── EXERCISE DATA

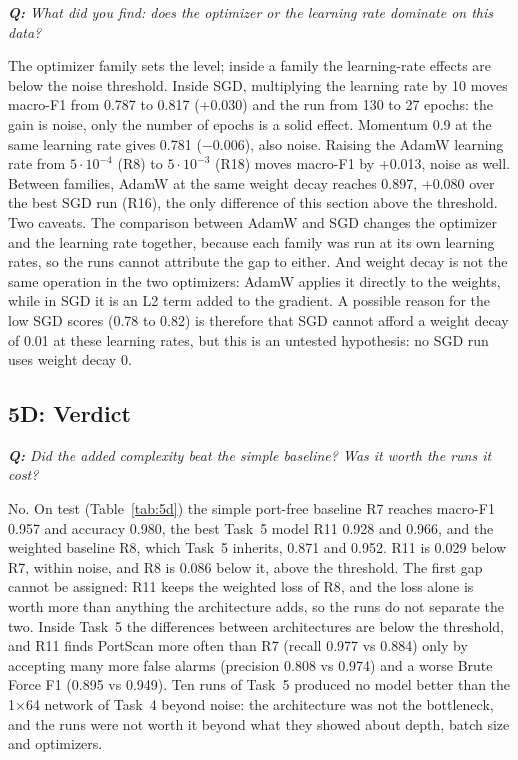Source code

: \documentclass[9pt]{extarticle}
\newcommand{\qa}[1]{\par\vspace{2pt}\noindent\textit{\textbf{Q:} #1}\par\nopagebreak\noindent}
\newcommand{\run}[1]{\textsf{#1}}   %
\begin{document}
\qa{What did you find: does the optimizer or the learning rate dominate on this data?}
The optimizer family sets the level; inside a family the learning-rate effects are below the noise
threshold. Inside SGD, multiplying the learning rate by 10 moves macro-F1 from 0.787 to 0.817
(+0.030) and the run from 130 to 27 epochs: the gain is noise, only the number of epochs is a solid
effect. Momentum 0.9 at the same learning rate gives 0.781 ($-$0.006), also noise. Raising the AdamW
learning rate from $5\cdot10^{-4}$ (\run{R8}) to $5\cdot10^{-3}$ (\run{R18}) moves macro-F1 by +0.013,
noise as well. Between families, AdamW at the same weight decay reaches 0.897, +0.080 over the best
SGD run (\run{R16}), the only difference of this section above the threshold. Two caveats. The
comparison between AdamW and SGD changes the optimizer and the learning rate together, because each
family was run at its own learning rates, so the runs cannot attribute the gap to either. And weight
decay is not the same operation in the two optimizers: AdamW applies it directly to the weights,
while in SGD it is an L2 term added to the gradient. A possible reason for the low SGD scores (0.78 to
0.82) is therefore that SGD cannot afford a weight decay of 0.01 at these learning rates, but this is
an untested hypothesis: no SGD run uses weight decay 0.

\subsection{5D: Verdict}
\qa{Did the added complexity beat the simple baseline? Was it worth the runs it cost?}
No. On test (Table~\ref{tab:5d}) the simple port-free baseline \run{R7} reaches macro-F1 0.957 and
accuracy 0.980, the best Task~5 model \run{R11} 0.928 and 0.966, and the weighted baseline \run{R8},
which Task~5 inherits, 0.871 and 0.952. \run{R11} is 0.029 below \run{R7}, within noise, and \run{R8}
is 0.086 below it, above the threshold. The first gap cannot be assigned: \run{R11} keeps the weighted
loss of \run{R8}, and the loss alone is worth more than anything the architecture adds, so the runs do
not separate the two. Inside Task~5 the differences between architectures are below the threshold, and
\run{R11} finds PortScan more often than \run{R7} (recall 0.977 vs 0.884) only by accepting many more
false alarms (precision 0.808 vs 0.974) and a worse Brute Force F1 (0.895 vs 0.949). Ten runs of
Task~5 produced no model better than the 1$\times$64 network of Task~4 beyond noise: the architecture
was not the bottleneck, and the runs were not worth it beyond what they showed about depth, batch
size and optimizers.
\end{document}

────
── EXERCISE DATA

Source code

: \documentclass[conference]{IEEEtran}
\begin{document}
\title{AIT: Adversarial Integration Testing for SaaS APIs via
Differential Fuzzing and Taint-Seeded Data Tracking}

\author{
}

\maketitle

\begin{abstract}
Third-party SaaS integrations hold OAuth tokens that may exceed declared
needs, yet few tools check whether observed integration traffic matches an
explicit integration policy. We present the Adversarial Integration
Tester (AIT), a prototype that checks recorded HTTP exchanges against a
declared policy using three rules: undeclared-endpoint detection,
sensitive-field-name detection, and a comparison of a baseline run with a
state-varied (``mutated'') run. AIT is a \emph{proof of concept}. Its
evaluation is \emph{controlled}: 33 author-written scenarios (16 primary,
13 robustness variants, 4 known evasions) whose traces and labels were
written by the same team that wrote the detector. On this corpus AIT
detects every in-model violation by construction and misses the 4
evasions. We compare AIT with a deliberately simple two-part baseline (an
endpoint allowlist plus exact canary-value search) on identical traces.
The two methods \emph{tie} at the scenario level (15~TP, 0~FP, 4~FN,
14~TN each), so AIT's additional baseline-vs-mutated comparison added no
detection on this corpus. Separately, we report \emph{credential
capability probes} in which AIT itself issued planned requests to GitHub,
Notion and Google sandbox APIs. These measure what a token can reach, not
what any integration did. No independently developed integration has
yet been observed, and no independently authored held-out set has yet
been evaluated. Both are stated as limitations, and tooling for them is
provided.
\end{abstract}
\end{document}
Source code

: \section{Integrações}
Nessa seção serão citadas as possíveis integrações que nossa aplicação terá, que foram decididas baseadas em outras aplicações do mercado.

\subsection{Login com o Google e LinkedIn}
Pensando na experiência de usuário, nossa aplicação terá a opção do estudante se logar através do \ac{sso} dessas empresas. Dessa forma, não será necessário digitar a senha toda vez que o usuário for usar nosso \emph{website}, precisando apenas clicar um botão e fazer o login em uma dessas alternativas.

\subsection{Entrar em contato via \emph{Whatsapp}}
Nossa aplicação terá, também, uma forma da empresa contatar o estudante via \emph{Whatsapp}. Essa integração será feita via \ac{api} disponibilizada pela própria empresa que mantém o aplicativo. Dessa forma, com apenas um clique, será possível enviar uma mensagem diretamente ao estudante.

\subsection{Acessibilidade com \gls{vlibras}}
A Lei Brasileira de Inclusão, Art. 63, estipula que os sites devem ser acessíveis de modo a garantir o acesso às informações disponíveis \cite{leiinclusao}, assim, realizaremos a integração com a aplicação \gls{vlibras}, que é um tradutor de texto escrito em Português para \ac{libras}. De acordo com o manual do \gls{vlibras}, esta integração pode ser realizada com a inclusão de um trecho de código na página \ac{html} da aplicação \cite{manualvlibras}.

────
── EXERCISE DATA

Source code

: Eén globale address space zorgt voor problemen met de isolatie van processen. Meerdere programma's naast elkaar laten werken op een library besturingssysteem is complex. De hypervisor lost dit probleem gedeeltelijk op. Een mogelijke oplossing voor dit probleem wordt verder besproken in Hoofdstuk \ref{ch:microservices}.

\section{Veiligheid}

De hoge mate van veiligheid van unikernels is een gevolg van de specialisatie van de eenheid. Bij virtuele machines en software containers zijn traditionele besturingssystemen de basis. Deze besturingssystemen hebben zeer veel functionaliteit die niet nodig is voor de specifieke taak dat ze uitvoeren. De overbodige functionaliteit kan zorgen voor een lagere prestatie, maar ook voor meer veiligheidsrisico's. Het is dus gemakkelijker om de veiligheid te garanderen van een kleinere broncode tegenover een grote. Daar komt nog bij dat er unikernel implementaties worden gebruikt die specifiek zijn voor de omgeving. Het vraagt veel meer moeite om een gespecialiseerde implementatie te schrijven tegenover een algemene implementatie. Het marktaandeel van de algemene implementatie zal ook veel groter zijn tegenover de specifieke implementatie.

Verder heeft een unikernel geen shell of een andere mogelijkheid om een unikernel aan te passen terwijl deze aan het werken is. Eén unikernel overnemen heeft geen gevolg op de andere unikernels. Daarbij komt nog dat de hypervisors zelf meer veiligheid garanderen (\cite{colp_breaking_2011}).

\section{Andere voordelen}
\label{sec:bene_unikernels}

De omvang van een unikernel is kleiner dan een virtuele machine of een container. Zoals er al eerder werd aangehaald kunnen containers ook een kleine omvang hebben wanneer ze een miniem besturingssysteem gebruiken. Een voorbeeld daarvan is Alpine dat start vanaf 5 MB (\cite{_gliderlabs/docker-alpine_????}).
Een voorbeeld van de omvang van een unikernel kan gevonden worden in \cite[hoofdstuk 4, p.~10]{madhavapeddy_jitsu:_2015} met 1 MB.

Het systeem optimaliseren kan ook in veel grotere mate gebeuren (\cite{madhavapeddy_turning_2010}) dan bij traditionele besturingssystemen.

────

WHAT YOU WILL DO >> List all lines from the entries that include the word "added".

ANSWER SECTION >>
while in SGD it is an L2 term added to the gradient. A possible reason for the low SGD scores (0.78 to
\qa{Did the added complexity beat the simple baseline? Was it worth the runs it cost?}
14~TN each), so AIT's additional baseline-vs-mutated comparison added no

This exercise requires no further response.